Ia juga menekankan bahwa diplomasi ekonomi akan terus menjadi pilar penting dalam kebijakan luar negeri Indonesia. Dengan memperkuat hubungan perdagangan yang sehat dan adil, Indonesia dapat memaksimalkan potensi pasar global sekaligus memperkuat struktur ekonominya di dalam negeri.
Relaksasi TKDN sendiri diharapkan dapat meningkatkan daya tarik investasi asing, khususnya dari AS, yang selama ini masih terhambat oleh berbagai persyaratan kandungan lokal. Dengan memberikan kelonggaran tertentu, Indonesia membuka peluang bagi transfer teknologi dan pengembangan kapasitas industri dalam negeri melalui kolaborasi yang lebih luas.
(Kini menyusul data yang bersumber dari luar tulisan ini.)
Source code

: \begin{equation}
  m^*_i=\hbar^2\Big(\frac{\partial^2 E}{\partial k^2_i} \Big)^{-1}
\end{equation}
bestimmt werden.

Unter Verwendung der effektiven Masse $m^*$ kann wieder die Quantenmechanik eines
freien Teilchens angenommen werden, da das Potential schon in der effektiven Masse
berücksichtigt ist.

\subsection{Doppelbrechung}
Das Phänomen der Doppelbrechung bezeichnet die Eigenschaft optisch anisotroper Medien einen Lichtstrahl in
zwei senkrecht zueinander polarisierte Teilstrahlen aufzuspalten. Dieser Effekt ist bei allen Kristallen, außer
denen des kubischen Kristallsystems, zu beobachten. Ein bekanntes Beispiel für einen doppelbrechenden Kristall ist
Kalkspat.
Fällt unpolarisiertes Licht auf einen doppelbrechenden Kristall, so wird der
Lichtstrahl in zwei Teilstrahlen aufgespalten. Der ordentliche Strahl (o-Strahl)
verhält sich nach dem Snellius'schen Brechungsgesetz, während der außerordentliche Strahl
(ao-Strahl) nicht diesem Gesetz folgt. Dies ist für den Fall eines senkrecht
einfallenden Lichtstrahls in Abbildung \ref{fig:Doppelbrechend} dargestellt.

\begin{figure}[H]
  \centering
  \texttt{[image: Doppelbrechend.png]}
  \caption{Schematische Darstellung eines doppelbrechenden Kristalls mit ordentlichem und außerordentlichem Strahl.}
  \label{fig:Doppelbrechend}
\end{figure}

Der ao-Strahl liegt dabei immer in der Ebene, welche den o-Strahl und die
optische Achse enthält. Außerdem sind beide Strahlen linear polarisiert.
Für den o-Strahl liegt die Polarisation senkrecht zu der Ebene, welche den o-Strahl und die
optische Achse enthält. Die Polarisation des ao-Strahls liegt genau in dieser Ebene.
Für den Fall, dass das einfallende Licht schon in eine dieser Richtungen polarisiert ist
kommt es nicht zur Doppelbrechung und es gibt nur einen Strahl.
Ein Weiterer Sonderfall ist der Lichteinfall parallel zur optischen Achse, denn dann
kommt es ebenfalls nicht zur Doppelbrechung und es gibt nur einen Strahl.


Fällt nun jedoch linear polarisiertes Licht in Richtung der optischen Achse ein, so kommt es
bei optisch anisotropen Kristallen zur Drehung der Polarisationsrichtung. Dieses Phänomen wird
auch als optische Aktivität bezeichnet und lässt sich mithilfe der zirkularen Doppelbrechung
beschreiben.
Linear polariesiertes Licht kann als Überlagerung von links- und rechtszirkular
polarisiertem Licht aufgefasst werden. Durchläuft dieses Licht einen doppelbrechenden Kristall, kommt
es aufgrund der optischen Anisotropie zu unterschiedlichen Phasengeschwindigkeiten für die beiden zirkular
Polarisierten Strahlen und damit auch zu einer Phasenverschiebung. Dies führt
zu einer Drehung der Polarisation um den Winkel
Kebijakan ini juga menjadi sinyal bahwa Indonesia siap menjadi mitra strategi yang handal dan terbuka dalam peraturan perdagangan global. Lebih dari sekadar respons terhadap kebijakan proteksionis AS, ini adalah pernyataan bahwa Indonesia siap beradaptasi dengan lincah, tanpa meninggalkan komitmen pada pembangunan ekonomi berkelanjutan.
Di tengah dinamika geopolitik dan ekonomi global yang terus bergerak cepat, kebijakan relaksasi TKDN menunjukkan bahwa pemerintah Indonesia tidak tinggal diam. Sebaliknya, ini adalah wujud nyata dari kepemimpinan ekonomi yang adaptif, cerdas, dan visioner.